- [RECORDS FOR PROCESSING]
========
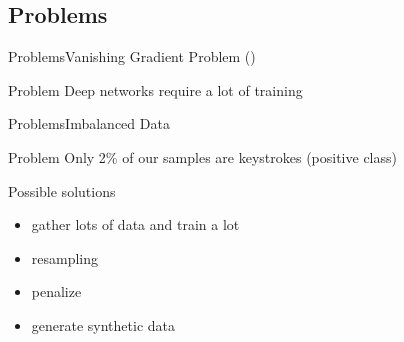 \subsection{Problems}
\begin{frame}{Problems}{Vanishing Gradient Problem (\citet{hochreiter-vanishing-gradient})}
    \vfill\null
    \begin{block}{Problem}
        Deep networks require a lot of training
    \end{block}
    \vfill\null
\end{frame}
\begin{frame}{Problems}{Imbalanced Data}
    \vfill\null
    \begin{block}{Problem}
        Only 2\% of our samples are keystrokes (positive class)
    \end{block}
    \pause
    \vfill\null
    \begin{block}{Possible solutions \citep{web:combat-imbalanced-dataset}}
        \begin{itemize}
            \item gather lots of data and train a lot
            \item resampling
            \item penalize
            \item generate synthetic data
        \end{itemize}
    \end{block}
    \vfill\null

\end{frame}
========
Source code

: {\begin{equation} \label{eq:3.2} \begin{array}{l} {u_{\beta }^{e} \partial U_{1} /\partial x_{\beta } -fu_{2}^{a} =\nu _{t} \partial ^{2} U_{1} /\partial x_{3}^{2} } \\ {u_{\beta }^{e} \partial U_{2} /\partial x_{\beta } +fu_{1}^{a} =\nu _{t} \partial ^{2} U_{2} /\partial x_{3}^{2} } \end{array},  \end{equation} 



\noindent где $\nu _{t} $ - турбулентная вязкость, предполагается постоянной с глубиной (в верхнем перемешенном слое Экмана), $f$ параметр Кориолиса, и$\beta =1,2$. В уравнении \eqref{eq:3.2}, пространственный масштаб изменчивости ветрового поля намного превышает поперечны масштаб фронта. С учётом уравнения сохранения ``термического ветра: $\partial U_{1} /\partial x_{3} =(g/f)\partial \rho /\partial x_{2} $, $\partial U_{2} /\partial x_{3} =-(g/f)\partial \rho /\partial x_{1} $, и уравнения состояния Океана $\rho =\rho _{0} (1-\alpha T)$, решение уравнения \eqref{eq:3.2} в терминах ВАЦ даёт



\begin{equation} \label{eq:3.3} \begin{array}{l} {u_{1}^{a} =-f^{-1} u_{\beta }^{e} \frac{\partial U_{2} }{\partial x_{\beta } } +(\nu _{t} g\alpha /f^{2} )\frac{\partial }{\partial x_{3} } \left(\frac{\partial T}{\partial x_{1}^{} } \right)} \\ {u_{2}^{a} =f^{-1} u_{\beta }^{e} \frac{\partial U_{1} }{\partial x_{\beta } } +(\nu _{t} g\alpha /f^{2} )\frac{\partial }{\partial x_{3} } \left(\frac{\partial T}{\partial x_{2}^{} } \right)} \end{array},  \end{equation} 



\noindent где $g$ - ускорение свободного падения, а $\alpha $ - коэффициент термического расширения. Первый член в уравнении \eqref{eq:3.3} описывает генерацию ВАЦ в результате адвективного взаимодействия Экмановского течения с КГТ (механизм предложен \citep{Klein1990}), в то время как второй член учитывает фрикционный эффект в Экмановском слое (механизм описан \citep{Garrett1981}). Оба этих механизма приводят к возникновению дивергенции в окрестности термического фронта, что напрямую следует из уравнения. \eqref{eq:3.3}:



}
========
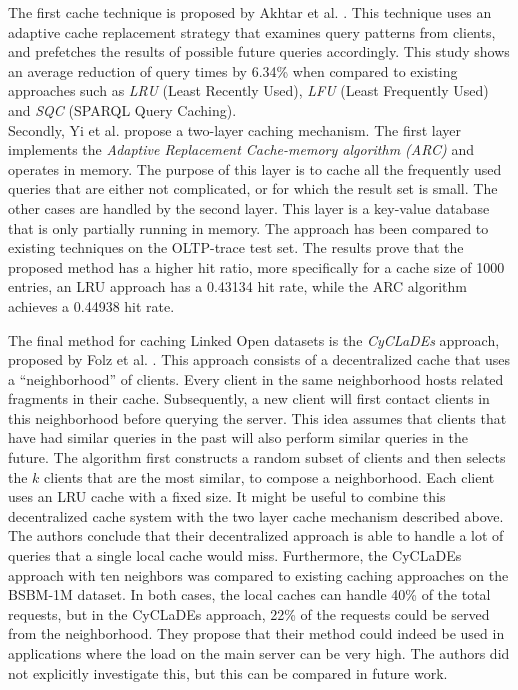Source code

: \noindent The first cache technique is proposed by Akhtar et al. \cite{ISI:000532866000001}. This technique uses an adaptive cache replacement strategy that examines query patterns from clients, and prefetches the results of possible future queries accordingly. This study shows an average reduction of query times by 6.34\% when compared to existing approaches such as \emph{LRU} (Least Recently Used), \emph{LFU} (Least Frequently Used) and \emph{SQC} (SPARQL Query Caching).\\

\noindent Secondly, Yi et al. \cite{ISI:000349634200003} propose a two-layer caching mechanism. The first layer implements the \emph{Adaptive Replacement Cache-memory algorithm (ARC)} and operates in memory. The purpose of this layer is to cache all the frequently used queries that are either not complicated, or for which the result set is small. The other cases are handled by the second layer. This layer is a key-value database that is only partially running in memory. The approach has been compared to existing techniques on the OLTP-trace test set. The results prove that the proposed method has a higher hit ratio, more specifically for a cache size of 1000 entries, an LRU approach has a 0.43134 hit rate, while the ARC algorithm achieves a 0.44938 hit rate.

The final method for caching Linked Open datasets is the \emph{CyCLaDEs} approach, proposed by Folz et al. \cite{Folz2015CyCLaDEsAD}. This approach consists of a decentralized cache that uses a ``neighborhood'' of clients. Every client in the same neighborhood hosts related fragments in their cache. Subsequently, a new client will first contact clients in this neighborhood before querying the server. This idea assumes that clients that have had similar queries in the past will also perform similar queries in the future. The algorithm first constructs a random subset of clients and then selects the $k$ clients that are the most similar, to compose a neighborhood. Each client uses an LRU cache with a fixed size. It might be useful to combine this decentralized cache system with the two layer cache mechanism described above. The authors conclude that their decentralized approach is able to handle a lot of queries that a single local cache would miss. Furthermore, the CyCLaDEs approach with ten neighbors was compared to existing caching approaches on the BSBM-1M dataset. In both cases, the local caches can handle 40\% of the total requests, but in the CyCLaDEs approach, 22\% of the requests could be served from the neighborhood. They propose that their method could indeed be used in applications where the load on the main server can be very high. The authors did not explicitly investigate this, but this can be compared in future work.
========
- [WHAT IS BEING ASKED] What is the number of lines in the listing that contain the string "equation"? Give it alone.

- [WORKED SOLUTION] 2